Many weedy plant species that tend to colonize disturbed sites are, in fact, capable of self-fertilization. Common crop weeds such as velvetleaf (Abutilon theophrasti) and shepherd’s purse (Capsella bursa-pastoris)predominantly self-fertilize.
In these species, inbreeding may provide benefits that outweigh any associated costs. It has also been suggested that inbreeding species are better able to adapt to local environmental conditions because fewer maladapted genes from other populations would enter through outcrossing.
Reducing Inbreeding Depression
Inbreeding depression (which occurs when alleles that decrease fitness drift to fixation, causing a decrease in average fitness within a population) is reduced when plants are genetically or morphologically unable to self-fertilize.
Genetic self-incompatibility, which is thought to occur in more than forty different plant families (for example, Brassicaceae, Solanaceae, and Asclepiadaceae) prevents mating between individuals that share certain genes that are involved in the interaction between pollen grains and the stigma or style. Morphological adaptations that reduce self-fertilization include those that separate anther and stigma maturation in time (protandry and protogyny) or space (heterostyly).
The individual hermaphroditic flowers of protandrous plants, such as phlox, shed their pollen prior to the time when the stigma on the same flower is receptive. Protogyny, which is less common than protandry, occurs when stigma receptivity occurs first (as in Plantago lanceolata).
Dioecious plant species, such as date palms (Phoenix) and marijuana (Cannabis sativa), avoid selfing by having unisexual male and female flowers on separate individuals. In some hermaphroditic species, selfing is avoided when flower morphology favors crosses between certain flower phenotypes, as in the case of heterostyly.
Assortative mating generally affects only those traits important for reproduction. Many primrose (Primula) species are distylous, having two types of flowers.
Flowers with the pin morphology have a tall style and relatively short stamens, while flowers with thrum morphology have a short style and long stamens. Insect-mediated pollen transfer results in matings between pin and thrumbut not between two pin or two thrum plants.

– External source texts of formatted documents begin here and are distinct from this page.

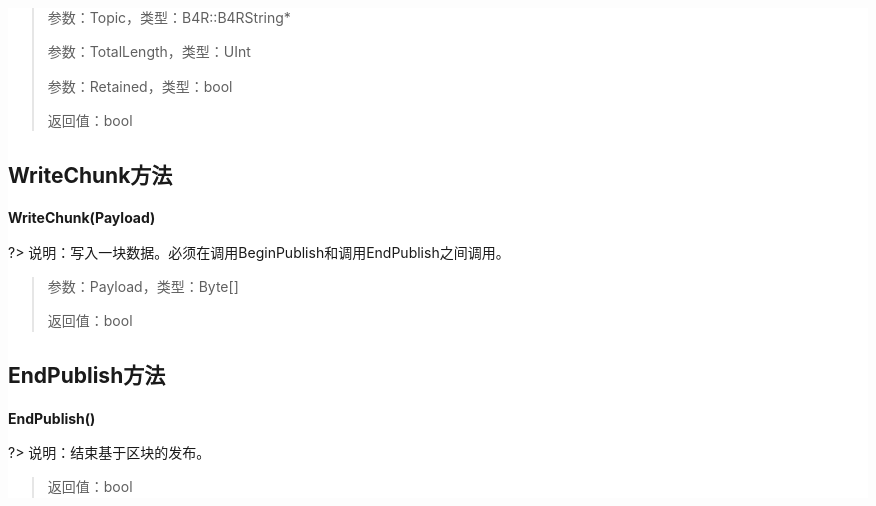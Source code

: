 
>
> 参数：Topic，类型：B4R::B4RString*
>
> 参数：TotalLength，类型：UInt
>
> 参数：Retained，类型：bool
>
> 返回值：bool
## WriteChunk方法
**WriteChunk(Payload)**

?> 说明：写入一块数据。必须在调用BeginPublish和调用EndPublish之间调用。
>
> 参数：Payload，类型：Byte[]
>
> 返回值：bool
## EndPublish方法
**EndPublish()**

?> 说明：结束基于区块的发布。
>
> 返回值：bool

The result is nonrandom negative assortative mating. Unlike inbreeding, negative assortative mating tends to increase the level of heterozygosity in a population, at least for those traits that are involved inmate choice (such as relative style length).
Positive assortative mating, like inbreeding, results in increased homozygosity and decreased heterozygosity. Positive assortative mating for flowering time, for example, is common in many plant populations because individuals that flower early in the season will tend to mate with other early-flowering individuals.